I have been agonizing over the Course 1 final project since day one. I kept thinking about how my role outside of the classroom makes it a challenge to plan a lesson that I can actually put into action because as a coach I plan conversations and questions instead of learning engagements. I am often a part of planning for learning, but in the role of facilitator and question-asker. I relish the opportunities to co-teach with teachers, and those experiences give a little more freedom to have a heavier role in planning, and I thought about finding a way to plan a tech-rich lesson that could be used in one of those coaching cycles, but I worried about co-opting the cycle to meet my needs instead of the needs of the learners in the room the goals their teacher has for them. It has been a conundrum.
I read Megan’s post, “I Read About Learning Theories and Now My Brain Hurts! Also, #FemEdTech is Cool!” and the direction her reflection pushed my thinking, opened up an idea for this final project. It’s an idea that has a lot of risk in being wrong, in being vulnerable, in feeling uncomfortable and figuring out how to work through that. It is an idea that is going to go through many, many iterations because I think it is something that I am going to have to learn, unlearn, relearn, and give another go. I’m telling myself that I am ready for this learning, but I’m really pretty terrified of getting it all wrong, but it is in our failures that our greatest learning happens, so here we go.
I’ve developed the first in a series of possible professional development learning engagements around implicit bias and how it impacts our teaching and learning.
Why did I choose this topic?
I chose to focus my engagement around implicit bias because I feel we have a responsibility to question, confront, and dig into why education is still so heavily fueled by one dominating perspective. As Megan pointed out in her post, so many of the voices in educational research, leadership, and learning come from, “older white men from western nations.” Why is that? Especially when, according to the National Center for Education Statistics, 76% of teachers are female.
Why are 79% of America’s public school teachers white? That doesn’t represent the diversity of our classrooms, and yet it is an accepted reality of education. Why? Does our implicit biases impact our educational environments? More importantly, do they impact our engagement with learners? Do they impact our instruction and learning?
Why did I choose these standards?
I selected ISTE standards for Educators under the areas of Learner, Leader, and Citizen because they seemed to best capture the purpose of the learning I hope engages our staff. Through our exploration of implicit bias and its possible implications, we will be able to set professional learning goals that shift and refine our pedagogical approaches, especially in regards to our use of technology. Throughout the series, we will be asking ourselves: How can technology help us reduce the impact of implicit bias? How can we develop learning networks that will help us explore, learn, and engage with different perspectives?

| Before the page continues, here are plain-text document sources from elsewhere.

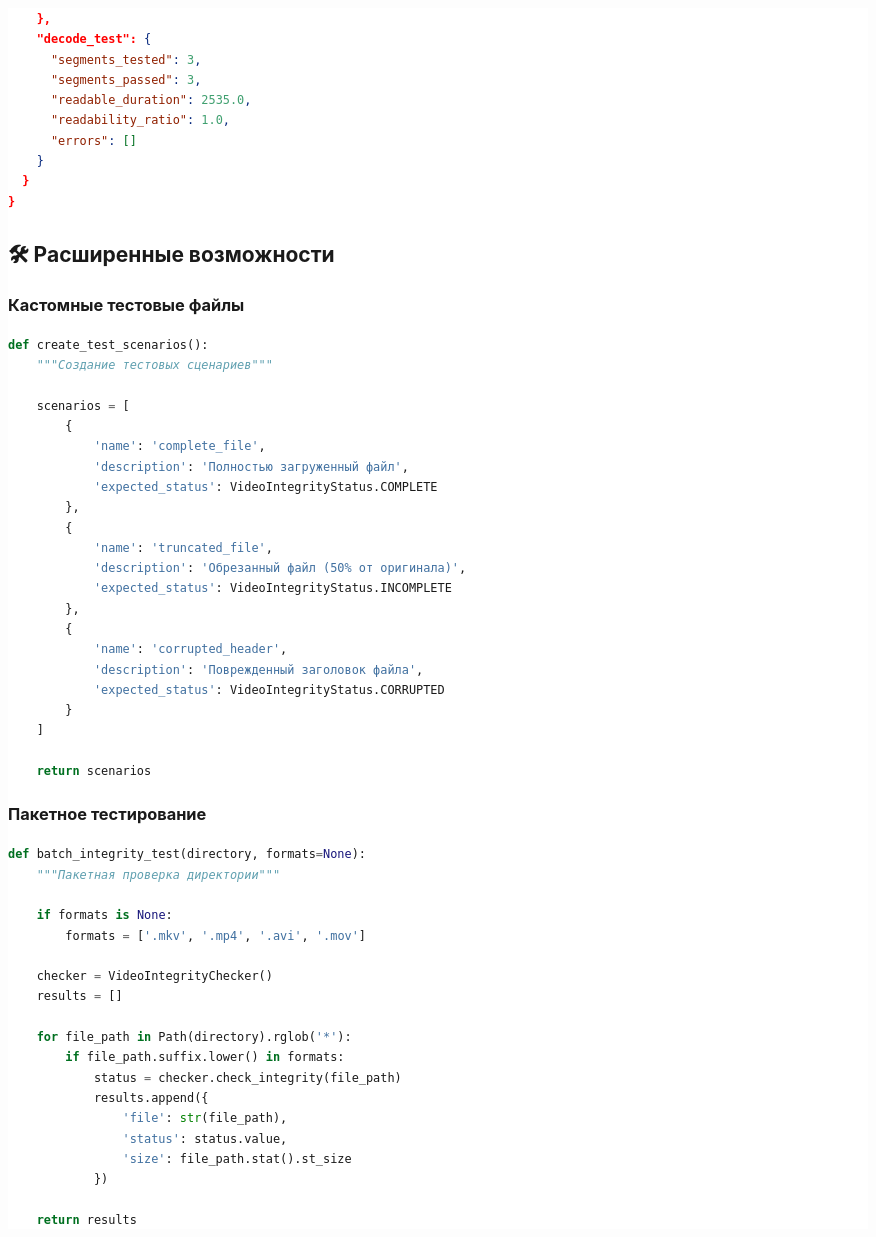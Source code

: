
 ```json
    },
    "decode_test": {
      "segments_tested": 3,
      "segments_passed": 3,
      "readable_duration": 2535.0,
      "readability_ratio": 1.0,
      "errors": []
    }
  }
}
```

## 🛠️ Расширенные возможности

### Кастомные тестовые файлы
```python
def create_test_scenarios():
    """Создание тестовых сценариев"""
    
    scenarios = [
        {
            'name': 'complete_file',
            'description': 'Полностью загруженный файл',
            'expected_status': VideoIntegrityStatus.COMPLETE
        },
        {
            'name': 'truncated_file', 
            'description': 'Обрезанный файл (50% от оригинала)',
            'expected_status': VideoIntegrityStatus.INCOMPLETE
        },
        {
            'name': 'corrupted_header',
            'description': 'Поврежденный заголовок файла',
            'expected_status': VideoIntegrityStatus.CORRUPTED
        }
    ]
    
    return scenarios
```

### Пакетное тестирование
```python
def batch_integrity_test(directory, formats=None):
    """Пакетная проверка директории"""
    
    if formats is None:
        formats = ['.mkv', '.mp4', '.avi', '.mov']
    
    checker = VideoIntegrityChecker()
    results = []
    
    for file_path in Path(directory).rglob('*'):
        if file_path.suffix.lower() in formats:
            status = checker.check_integrity(file_path)
            results.append({
                'file': str(file_path),
                'status': status.value,
                'size': file_path.stat().st_size
            })
    
    return results
```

The structure and platforms used throughout the engagement will help us identify, explore, evaluate, curate, and adopt new digital resources and tools for learning. How can we adapt the exploration of implicit learning for our students? How can we use our collaborative exploration to inform our instruction and learning moving forward?
And, the use of various media sources and experiences, including the Implicit Bias Association Tests, will push us to, “establish a culture that promotes curiosity and critical examination of online resources.”
How is this learning experience different/similar to other learning experiences you have designed?
A huge difference for this professional development engagement from others I have designed and presented is that it has been designed to meet the needs of a remote environment. I am used to developing PD that is face to face, often with a strong community building element woven throughout. Remote learning makes the element of relationship building and maintaining more difficult, yet an environment of safety and trust is vital for this topic. So, I had to really consider how the platform I use for the experience can support building relationships, trust, and safety. I used the platform of Gather.Town, which helps you create a space that replicates a face-to-face environment. Participants, through an avatar and an open space, are able to mingle, bump into, and have water cooler conversations with colleagues in much the same way we can when in our physical environments. It feels more natural than the grid style of zoom, where we all just awkwardly stare at one another. I felt that the platform, with its ability to have private spaces, casual conversations, and mingling would help establish the familiar, and relational, environment.
The aspects that are similar to previous PDs I have planned and facilitated is the structure: provocation, reflection/response, small group discussion, new learning, exploring and experiencing the topic independently, small group discussion of reflection/response, and feedback. I have found this structure to be one that allows for collaboration, processing, reflection, and responsiveness.
How does this learning experience relate to what I have learned in Course 1? And, what outcomes do I hope will be a result?
The learning experience relates to various aspects of what we have all been exploring throughout this course. Again, my thinking is that this is the first in a series of engagements around implicit biases. The focus is on building a collective understanding and definition of implicit bias, and beginning to explore the implicit biases we hold ourselves and how that might impact our teaching and learning. By building a foundational understanding of the topic, we can then make the move as a community to develop learning communities around deeper learning and iterations of our instructional practices. This may take the form of book study groups, involvement in social media networks around implicit biases and education, development of learning networks that will look into curriculum and equitable instructional practices. The engagement itself has us researching and inquiring into the role of implicit biases and how they potentially shape our world view, as well as constructing our understanding by experiencing assessments into our own implicit biases.
What has influenced me the most in Course One and how is that reflected in my learning experience plan?
The biggest influence has been the writing and reading of our cohorts blog posts. Each week, I have found that processing my thinking through writing has helped me reach a deeper understanding of my own views (a bit of that, “I didn’t know I thought that until I said it out loud” situation). But even more, reading the reflections, ideas, and experiences of others has helped me to step-back and reframe my viewpoints on the importance of developing diverse learning communities, of being open to try and fail, of being vulnerable. I have grown because you have all opened a window into your own learning, giving me a piece of it as well. As I mentioned at the top, my entire focus and passion for my learning engagement would not have even crossed my mind if not for Megan’s Musings on the representation in our reading material.
I am learning (and unlearning, and relearning) the most from this community we are all forming and nurturing. In just six short weeks, this has proven to be a community where questions are championed, vulnerability is supported, collaboration is offered, and ideas are openly shared.